··· INFORMATION GIVEN ···
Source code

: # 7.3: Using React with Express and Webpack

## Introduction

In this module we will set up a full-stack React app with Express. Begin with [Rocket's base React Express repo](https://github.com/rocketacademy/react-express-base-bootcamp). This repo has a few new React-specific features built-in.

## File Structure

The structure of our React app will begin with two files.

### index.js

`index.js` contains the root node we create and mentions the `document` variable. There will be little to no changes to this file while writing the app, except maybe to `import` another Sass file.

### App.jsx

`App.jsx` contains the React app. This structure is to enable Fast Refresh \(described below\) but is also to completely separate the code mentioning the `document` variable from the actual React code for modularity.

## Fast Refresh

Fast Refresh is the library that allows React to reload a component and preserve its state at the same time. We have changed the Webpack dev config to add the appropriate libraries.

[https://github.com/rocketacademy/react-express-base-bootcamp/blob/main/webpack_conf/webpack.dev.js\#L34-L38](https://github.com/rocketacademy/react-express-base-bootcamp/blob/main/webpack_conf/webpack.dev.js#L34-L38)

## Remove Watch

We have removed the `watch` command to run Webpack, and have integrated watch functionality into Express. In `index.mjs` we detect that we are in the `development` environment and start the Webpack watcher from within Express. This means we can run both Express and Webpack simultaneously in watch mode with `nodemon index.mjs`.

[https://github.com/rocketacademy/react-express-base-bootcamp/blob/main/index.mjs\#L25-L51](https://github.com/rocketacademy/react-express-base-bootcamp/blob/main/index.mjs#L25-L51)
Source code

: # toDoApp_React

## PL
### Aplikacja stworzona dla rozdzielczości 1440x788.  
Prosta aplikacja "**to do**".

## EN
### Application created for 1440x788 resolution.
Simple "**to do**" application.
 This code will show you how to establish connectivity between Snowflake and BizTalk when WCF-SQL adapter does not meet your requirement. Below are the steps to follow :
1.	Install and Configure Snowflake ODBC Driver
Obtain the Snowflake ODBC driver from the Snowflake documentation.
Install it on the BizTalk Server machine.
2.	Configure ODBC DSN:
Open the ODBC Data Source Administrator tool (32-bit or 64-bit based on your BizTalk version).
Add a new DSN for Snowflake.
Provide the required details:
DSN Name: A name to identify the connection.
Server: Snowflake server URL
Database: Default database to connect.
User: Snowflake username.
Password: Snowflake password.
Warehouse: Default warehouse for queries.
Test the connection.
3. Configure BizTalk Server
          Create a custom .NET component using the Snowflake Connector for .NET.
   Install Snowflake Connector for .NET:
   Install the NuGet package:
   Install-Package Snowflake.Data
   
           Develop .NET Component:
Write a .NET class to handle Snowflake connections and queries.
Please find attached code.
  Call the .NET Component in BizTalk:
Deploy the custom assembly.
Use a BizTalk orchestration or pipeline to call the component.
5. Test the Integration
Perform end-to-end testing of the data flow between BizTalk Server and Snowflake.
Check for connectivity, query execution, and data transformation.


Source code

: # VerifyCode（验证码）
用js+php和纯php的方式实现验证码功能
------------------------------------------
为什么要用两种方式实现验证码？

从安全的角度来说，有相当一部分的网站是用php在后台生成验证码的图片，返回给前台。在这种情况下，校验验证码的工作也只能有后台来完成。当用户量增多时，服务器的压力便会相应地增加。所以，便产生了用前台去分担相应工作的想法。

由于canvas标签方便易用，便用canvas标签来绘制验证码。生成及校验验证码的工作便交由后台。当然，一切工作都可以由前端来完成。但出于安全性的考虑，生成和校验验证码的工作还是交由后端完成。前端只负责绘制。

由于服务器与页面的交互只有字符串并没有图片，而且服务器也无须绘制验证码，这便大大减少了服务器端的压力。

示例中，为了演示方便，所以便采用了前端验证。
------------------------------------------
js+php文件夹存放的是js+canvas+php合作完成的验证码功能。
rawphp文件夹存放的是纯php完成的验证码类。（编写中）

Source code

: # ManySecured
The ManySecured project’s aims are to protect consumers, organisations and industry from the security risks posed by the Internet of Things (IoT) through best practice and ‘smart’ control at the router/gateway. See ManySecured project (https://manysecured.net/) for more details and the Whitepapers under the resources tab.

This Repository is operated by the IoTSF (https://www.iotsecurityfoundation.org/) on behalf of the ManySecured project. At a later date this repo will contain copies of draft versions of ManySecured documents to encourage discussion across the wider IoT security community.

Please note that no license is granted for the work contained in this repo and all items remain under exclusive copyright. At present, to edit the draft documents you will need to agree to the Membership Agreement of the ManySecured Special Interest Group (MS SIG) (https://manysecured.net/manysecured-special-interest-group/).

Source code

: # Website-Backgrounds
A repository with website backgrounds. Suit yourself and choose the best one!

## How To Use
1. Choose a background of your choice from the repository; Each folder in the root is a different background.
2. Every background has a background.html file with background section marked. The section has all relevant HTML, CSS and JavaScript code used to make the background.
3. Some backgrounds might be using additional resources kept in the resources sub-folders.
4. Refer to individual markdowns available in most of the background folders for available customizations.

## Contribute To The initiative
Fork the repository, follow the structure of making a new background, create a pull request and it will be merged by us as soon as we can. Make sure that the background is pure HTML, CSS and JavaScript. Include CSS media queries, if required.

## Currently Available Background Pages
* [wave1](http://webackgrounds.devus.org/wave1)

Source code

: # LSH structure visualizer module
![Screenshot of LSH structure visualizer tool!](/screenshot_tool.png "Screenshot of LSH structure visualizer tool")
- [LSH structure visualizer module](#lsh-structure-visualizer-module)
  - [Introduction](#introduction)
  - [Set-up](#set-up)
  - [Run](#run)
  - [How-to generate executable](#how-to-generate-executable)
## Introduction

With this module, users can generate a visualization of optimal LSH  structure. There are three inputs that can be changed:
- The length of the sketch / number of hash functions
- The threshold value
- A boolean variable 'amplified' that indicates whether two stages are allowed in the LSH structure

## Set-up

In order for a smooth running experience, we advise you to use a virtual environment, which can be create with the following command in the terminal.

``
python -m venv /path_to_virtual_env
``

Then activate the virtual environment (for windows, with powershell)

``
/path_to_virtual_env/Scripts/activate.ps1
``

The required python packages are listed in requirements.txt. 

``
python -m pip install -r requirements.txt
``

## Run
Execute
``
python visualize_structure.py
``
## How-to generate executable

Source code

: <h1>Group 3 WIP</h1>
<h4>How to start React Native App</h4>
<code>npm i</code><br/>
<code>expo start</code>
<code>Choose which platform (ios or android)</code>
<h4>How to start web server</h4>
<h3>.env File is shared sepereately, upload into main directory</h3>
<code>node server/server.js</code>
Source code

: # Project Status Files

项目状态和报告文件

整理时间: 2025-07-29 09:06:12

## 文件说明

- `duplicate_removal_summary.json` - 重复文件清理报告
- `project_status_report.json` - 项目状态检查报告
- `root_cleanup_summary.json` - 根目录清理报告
···
Reproduce exactly, and only, the lines from the start of the entries through the one that contains "### index.js".

> **SOLUTION TO THIS EXERCISE**:
Source code

: # 7.3: Using React with Express and Webpack

## Introduction

In this module we will set up a full-stack React app with Express. Begin with [Rocket's base React Express repo](https://github.com/rocketacademy/react-express-base-bootcamp). This repo has a few new React-specific features built-in.

## File Structure

The structure of our React app will begin with two files.

### index.js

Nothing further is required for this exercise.